5. What challenges have you had to overcome personally to advance your interests in tinkering?
“Cost can be seen as a challenge, or unavailability of material. But I love to think of work-arounds. I love being told, ‘This or that material won’t be made available to you.’ It prompts me to make do with the resources I have and come up with substitutes. I try then to envision the objects around us to operate in a different way and make it happen.”
6. Name one particular achievement that you’re proud of.

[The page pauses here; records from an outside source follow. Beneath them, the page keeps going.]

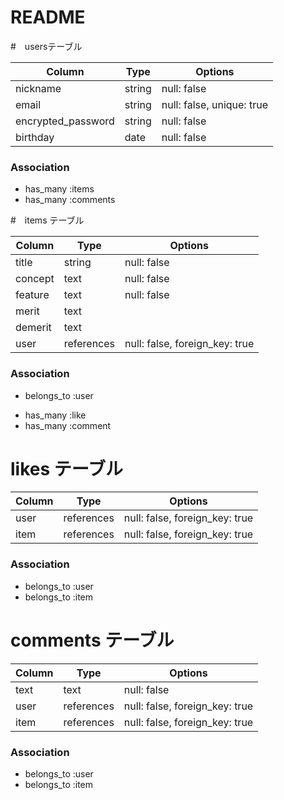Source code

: # README

#　usersテーブル

| Column             | Type   | Options                   |
| ------------------ | -------| ------------------------- |
| nickname           | string | null: false               |
| email              | string | null: false, unique: true |
| encrypted_password | string | null: false               |
| birthday           | date   | null: false               |

### Association
* has_many :items
* has_many :comments

#　items テーブル

| Column            | Type       | Options                        |
| ----------------- | -----------| ------------------------------ |
| title             | string     | null: false                    |
| concept           | text       | null: false                    |
| feature           | text       | null: false                    |
| merit             | text       |                                |
| demerit           | text       |                                |
| user              | references | null: false, foreign_key: true |

### Association
- belongs_to :user
* has_many :like
* has_many :comment

# likes テーブル

| Column         | Type       | Options                        |
| -------------- | -----------| ------------------------------ |
| user           | references | null: false, foreign_key: true |
| item           | references | null: false, foreign_key: true |

### Association
- belongs_to :user
- belongs_to :item

# comments テーブル
| Column            | Type       | Options                        |
| ----------------- | -----------| ------------------------------ |
| text              | text       | null: false                    |
| user              | references | null: false, foreign_key: true |
| item              | references | null: false, foreign_key: true |

### Association
- belongs_to :user
- belongs_to :item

“Initiating DeCONSTRUCT! A three-day hardware hacking competition at the Singapore Science Center. Participants took apart old electronic devices and made something new of the pieces. We had a musical spark gap, a 3D scanner, an automatic guitar strummer, an automatic jam spreader, and more! I wanted to show the participants the applicability of what we learn in math and science class and to get them excited! One participant wrote to me after the event, “It’s such an eye opener for me. I never liked Physics although I’ve been studying it for 9 years. It is only today that I realise how wide is its applicability and how far your imagination can stretch. I will re-approach Physics from a new perspective now”. I smiled 🙂
7. What has been the toughest challenge in your pursuit so far?
“No particular instance comes to mind. It would be nice to have tinkering as a more officially recognised activity so that more kids could spend time on it. But that takes out the fun of self-discovery. So, no complaints!”
8. Are there particular skills or values that you learnt during your schooling years which you apply today in tinkering?
“Definitely! School lessons – all the way from science and math classes (technical) to art (design) and English (sharing what you make). We are given ‘tons of rock’ in school. It’s up to us if we want to find ‘diamonds in it’. What I also apply today are values – learnt during schooling years, but not necessarily in school – which include a can-do attitude, resourcefulness and team work!”
“‘Yes, we can!’ ‘The best is yet to be.’” (ACS School Motto)
10. Looking back, if you could change your history, what would you change and why?
“Nothing. Our actions are complexly intertwined. The effect of a small change somewhere would catastrophically change the present day me.”
11. What advice would you give to aspiring tinkerers?
“Keep making! Do it with all passion and sincerity– whatever you’re into – tinkering, dancing, video gaming or whatever else.”
What a cool lad! Well, if you’re inspired or intrigued by Nishant, why not try your hand at tinkering? Check out the Singapore Maker Faire facebook or website now! Also, don’t miss the Singapore Maker Faire in July 2015 which will feature yet another interesting line-up of makers!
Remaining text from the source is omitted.